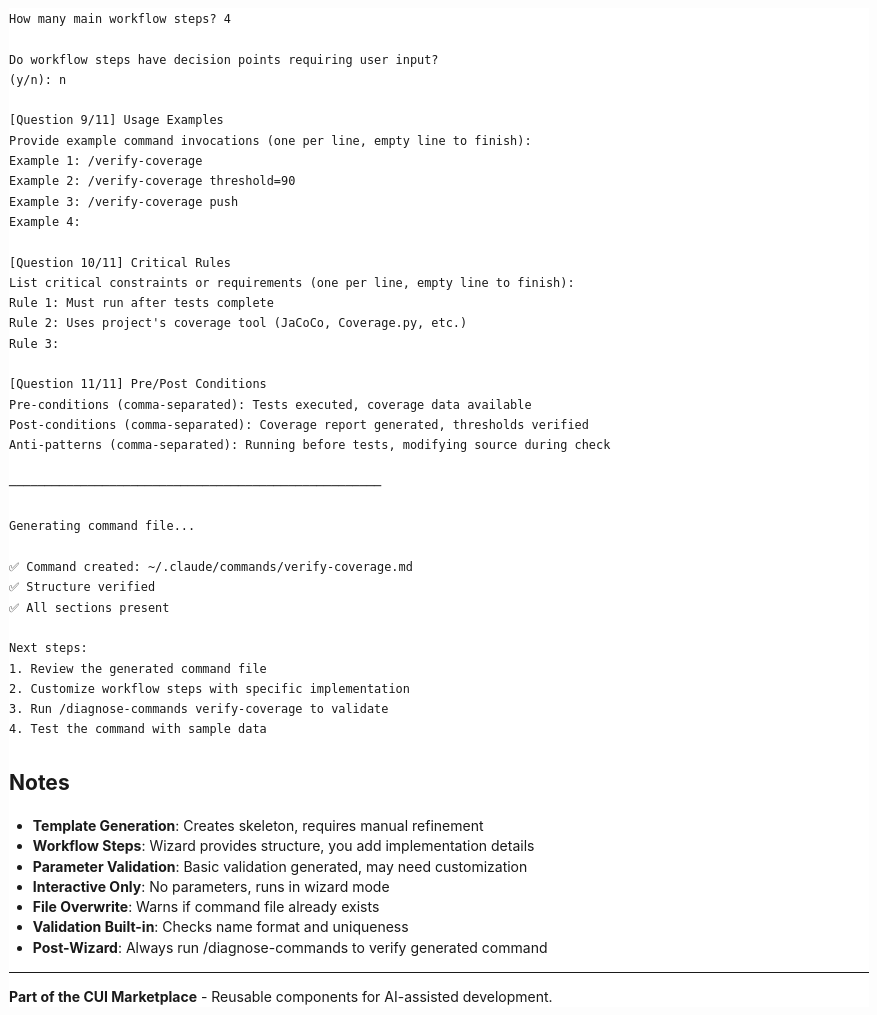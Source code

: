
 ```
How many main workflow steps? 4

Do workflow steps have decision points requiring user input?
(y/n): n

[Question 9/11] Usage Examples
Provide example command invocations (one per line, empty line to finish):
Example 1: /verify-coverage
Example 2: /verify-coverage threshold=90
Example 3: /verify-coverage push
Example 4:

[Question 10/11] Critical Rules
List critical constraints or requirements (one per line, empty line to finish):
Rule 1: Must run after tests complete
Rule 2: Uses project's coverage tool (JaCoCo, Coverage.py, etc.)
Rule 3:

[Question 11/11] Pre/Post Conditions
Pre-conditions (comma-separated): Tests executed, coverage data available
Post-conditions (comma-separated): Coverage report generated, thresholds verified
Anti-patterns (comma-separated): Running before tests, modifying source during check

────────────────────────────────────────────────────

Generating command file...

✅ Command created: ~/.claude/commands/verify-coverage.md
✅ Structure verified
✅ All sections present

Next steps:
1. Review the generated command file
2. Customize workflow steps with specific implementation
3. Run /diagnose-commands verify-coverage to validate
4. Test the command with sample data
```

## Notes

- **Template Generation**: Creates skeleton, requires manual refinement
- **Workflow Steps**: Wizard provides structure, you add implementation details
- **Parameter Validation**: Basic validation generated, may need customization
- **Interactive Only**: No parameters, runs in wizard mode
- **File Overwrite**: Warns if command file already exists
- **Validation Built-in**: Checks name format and uniqueness
- **Post-Wizard**: Always run /diagnose-commands to verify generated command

---

**Part of the CUI Marketplace** - Reusable components for AI-assisted development.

————

PROBLEM DESCRIPTION :: From the records above, tally every line that contains the string "generated"; the reply consists of that number alone.

OUTPUT OF THE TASK :: 4